# What you will do:
Skip the images and return the records below exactly.

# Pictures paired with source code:

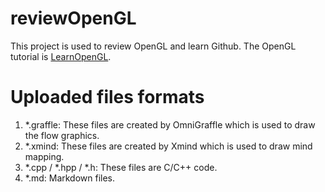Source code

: # reviewOpenGL
  This project is used to review OpenGL and learn Github. The OpenGL tutorial is [LearnOpenGL](http://learnopengl.com).

# Uploaded files formats
1. *.graffle: These files are created by OmniGraffle which is used to draw the flow graphics.
2. *.xmind: These files are created by Xmind which is used to draw mind mapping.
3. *.cpp / *.hpp / *.h: These files are C/C++ code.
4. *.md: Markdown files.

# Exercise response:
Source code

: # reviewOpenGL
  This project is used to review OpenGL and learn Github. The OpenGL tutorial is [LearnOpenGL](http://learnopengl.com).

# Uploaded files formats
1. *.graffle: These files are created by OmniGraffle which is used to draw the flow graphics.
2. *.xmind: These files are created by Xmind which is used to draw mind mapping.
3. *.cpp / *.hpp / *.h: These files are C/C++ code.
4. *.md: Markdown files.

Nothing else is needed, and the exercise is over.